Work instructions: Return the records word for word. Any pictures in them are not part of the copy.

Task input:
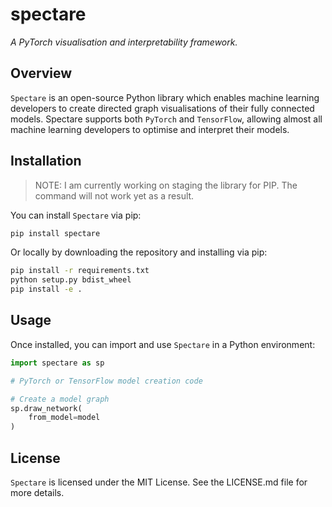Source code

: # spectare

_A PyTorch visualisation and interpretability framework._

## Overview

`Spectare` is an open-source Python library which enables machine learning developers to create directed graph visualisations of their fully connected models. Spectare supports both `PyTorch` and `TensorFlow`, allowing almost all machine learning developers to optimise and interpret their models.

## Installation

> NOTE: I am currently working on staging the library for PIP. The command will not work yet as a result.

You can install `Spectare` via pip:

```bash
pip install spectare
```

Or locally by downloading the repository and installing via pip:

```bash
pip install -r requirements.txt
python setup.py bdist_wheel
pip install -e .
```

## Usage

Once installed, you can import and use `Spectare` in a Python environment:

```python
import spectare as sp

# PyTorch or TensorFlow model creation code

# Create a model graph
sp.draw_network(
    from_model=model
)
```

## License

`Spectare` is licensed under the MIT License. See the LICENSE.md file for more details.
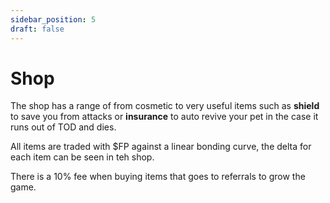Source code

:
 ```yaml
---
sidebar_position: 5
draft: false
---
```


# Shop

The shop has a range of from cosmetic to very useful items such as **shield** to save you from attacks or **insurance** to auto revive your pet in the case it runs out of TOD and dies.

All items are traded with $FP against a linear bonding curve, the delta for each item can be seen in teh shop.

There is a 10% fee when buying items that goes to referrals to grow the game.
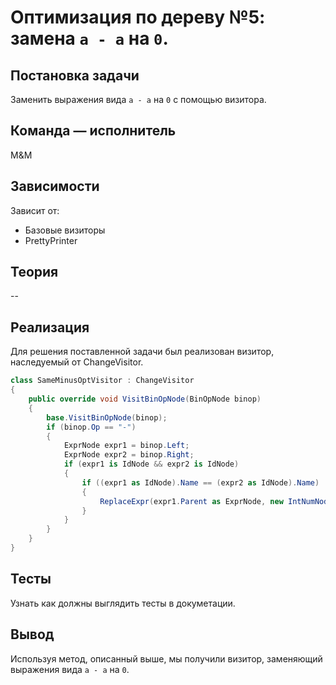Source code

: # Оптимизация по дереву №5: замена `a - a` на `0`.

## Постановка задачи
Заменить выражения вида `a - a` на `0` с помощью визитора.

## Команда — исполнитель
M&M

## Зависимости
Зависит от:

-   Базовые визиторы
-   PrettyPrinter

## Теория
--
## Реализация

Для решения поставленной задачи был реализован визитор, наследуемый от ChangeVisitor.

```csharp
class SameMinusOptVisitor : ChangeVisitor
{
	public override void VisitBinOpNode(BinOpNode binop)
	{
		base.VisitBinOpNode(binop);
		if (binop.Op == "-")
		{
			ExprNode expr1 = binop.Left;
			ExprNode expr2 = binop.Right;
			if (expr1 is IdNode && expr2 is IdNode)
			{
				if ((expr1 as IdNode).Name == (expr2 as IdNode).Name)
				{
					ReplaceExpr(expr1.Parent as ExprNode, new IntNumNode(0));
				}
			}
		}
	}
}
```

## Тесты
Узнать как должны выглядить тесты в докуметации.

## Вывод
Используя метод, описанный выше, мы получили визитор, заменяющий выражения вида `a - a` на `0`.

Response to the exercise:
Source code

: # spectare

_A PyTorch visualisation and interpretability framework._

## Overview

`Spectare` is an open-source Python library which enables machine learning developers to create directed graph visualisations of their fully connected models. Spectare supports both `PyTorch` and `TensorFlow`, allowing almost all machine learning developers to optimise and interpret their models.

## Installation

> NOTE: I am currently working on staging the library for PIP. The command will not work yet as a result.

You can install `Spectare` via pip:

```bash
pip install spectare
```

Or locally by downloading the repository and installing via pip:

```bash
pip install -r requirements.txt
python setup.py bdist_wheel
pip install -e .
```

## Usage

Once installed, you can import and use `Spectare` in a Python environment:

```python
import spectare as sp

# PyTorch or TensorFlow model creation code

# Create a model graph
sp.draw_network(
    from_model=model
)
```

## License

`Spectare` is licensed under the MIT License. See the LICENSE.md file for more details.
Source code

:
 ```yaml
---
sidebar_position: 5
draft: false
---
```


# Shop

The shop has a range of from cosmetic to very useful items such as **shield** to save you from attacks or **insurance** to auto revive your pet in the case it runs out of TOD and dies.

All items are traded with $FP against a linear bonding curve, the delta for each item can be seen in teh shop.

There is a 10% fee when buying items that goes to referrals to grow the game.
Source code

: # Оптимизация по дереву №5: замена `a - a` на `0`.

## Постановка задачи
Заменить выражения вида `a - a` на `0` с помощью визитора.

## Команда — исполнитель
M&M

## Зависимости
Зависит от:

-   Базовые визиторы
-   PrettyPrinter

## Теория
--
## Реализация

Для решения поставленной задачи был реализован визитор, наследуемый от ChangeVisitor.

```csharp
class SameMinusOptVisitor : ChangeVisitor
{
	public override void VisitBinOpNode(BinOpNode binop)
	{
		base.VisitBinOpNode(binop);
		if (binop.Op == "-")
		{
			ExprNode expr1 = binop.Left;
			ExprNode expr2 = binop.Right;
			if (expr1 is IdNode && expr2 is IdNode)
			{
				if ((expr1 as IdNode).Name == (expr2 as IdNode).Name)
				{
					ReplaceExpr(expr1.Parent as ExprNode, new IntNumNode(0));
				}
			}
		}
	}
}
```

## Тесты
Узнать как должны выглядить тесты в докуметации.

## Вывод
Используя метод, описанный выше, мы получили визитор, заменяющий выражения вида `a - a` на `0`.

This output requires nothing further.